3) Calculate four possible intersection positions, and then calculate the intersection coordinates of all medium and long baseline point pairs, compare the intersection coordinates and determine the matching set, and find the corresponding four congruent points.

4) Find all coplanar four-point sets in the point cloud. Repeat the above steps to obtain the congruent four-point set, and find the optimal congruent four-point pair.

Advantages: It is suitable for point cloud registration in scenes with small overlapping areas or large changes in the overlapping areas.
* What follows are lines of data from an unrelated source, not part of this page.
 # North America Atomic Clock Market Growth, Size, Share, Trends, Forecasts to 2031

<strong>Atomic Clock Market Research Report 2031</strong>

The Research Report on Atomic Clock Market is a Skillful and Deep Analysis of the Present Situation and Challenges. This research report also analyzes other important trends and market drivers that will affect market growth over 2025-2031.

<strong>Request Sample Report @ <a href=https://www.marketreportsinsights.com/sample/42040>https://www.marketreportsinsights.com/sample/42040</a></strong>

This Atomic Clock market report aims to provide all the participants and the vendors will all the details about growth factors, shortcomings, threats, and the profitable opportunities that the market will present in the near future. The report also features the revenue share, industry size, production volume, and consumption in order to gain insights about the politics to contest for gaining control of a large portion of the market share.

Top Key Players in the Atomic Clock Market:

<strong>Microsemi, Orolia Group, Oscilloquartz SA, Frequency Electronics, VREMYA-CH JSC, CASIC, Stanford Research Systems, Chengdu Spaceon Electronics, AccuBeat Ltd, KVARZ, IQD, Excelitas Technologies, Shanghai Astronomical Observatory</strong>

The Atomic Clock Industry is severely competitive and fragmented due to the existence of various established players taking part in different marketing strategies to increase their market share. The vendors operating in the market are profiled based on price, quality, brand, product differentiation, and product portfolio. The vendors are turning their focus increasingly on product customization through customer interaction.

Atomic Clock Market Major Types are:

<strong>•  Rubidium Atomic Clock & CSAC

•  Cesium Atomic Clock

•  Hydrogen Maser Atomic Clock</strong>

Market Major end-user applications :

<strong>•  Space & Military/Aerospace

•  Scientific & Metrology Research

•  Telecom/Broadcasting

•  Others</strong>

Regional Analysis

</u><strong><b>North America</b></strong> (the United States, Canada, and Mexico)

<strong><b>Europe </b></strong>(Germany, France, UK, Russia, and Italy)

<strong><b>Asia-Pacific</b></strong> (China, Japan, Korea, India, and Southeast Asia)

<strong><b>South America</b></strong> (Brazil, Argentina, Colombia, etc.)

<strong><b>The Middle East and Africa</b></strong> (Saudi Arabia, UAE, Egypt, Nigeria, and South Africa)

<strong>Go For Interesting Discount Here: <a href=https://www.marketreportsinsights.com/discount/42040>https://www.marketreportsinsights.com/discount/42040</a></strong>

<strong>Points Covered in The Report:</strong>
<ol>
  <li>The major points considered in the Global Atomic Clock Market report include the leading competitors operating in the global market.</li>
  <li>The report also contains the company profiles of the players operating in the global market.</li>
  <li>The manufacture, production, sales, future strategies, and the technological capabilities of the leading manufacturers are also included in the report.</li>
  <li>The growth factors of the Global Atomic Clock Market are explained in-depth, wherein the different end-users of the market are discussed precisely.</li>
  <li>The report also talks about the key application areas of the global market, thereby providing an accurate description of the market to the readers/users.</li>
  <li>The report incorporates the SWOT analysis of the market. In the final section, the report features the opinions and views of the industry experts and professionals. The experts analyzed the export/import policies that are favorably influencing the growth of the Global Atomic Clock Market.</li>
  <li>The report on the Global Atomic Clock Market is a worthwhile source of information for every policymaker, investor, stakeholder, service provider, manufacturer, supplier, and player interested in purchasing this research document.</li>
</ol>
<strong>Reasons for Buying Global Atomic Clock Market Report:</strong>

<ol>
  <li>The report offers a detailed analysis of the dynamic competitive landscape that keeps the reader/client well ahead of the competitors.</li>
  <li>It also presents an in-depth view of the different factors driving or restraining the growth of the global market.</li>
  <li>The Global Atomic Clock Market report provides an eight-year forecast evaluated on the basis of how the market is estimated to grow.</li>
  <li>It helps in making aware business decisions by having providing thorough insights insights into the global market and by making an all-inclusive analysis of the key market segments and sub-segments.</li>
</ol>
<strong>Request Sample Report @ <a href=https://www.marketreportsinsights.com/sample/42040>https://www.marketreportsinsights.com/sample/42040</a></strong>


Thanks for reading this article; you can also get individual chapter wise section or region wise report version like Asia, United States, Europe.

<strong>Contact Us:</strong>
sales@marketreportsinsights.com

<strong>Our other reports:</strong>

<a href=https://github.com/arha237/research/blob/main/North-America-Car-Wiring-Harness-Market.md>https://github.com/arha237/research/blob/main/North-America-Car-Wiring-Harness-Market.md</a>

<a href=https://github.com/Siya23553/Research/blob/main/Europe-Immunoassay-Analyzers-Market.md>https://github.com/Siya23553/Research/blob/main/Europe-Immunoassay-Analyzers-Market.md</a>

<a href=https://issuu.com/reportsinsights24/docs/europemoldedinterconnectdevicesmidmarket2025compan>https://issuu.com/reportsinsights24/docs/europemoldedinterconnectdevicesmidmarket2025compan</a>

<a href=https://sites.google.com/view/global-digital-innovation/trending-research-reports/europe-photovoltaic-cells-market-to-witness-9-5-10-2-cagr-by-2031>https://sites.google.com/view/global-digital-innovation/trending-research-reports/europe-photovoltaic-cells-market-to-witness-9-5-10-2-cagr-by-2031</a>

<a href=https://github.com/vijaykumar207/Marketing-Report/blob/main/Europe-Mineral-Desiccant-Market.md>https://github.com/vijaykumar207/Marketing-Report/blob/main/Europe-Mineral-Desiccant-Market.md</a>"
There is no need to pre-filter and denoise the input data.

Disadvantages: Not suitable for engineering applications.

2.2.2 Technical methods of precision registration

(1) ICP (Iterative Closest Point, closest point iteration method)

Principle of the method: Select the closest point in the two point clouds as the corresponding point, solve the rotation and translation transformation matrices through all corresponding point pairs, and make the registration error between the two point clouds smaller and smaller through continuous iterations , until the threshold requirements or the number of iterations we set in advance are met.

Specific steps:

1) Calculate the corresponding close point of each point in the source point cloud in the target point set.

2) Find the rigid body transformation that minimizes the average distance between the above corresponding point pairs, and find the translation parameters and rotation parameters.

3) Perform spatial transformation on the obtained translation and rotation matrices to obtain a new transformation point set.

4) If the new transformation point set and the reference point set satisfy that the average distance between the two point sets is less than a given threshold, or the number of iterations reaches the set maximum value, the iterative calculation will stop, otherwise the new transformation point set will be used as the new The source point cloud continues to iterate until the requirements of the objective function are met.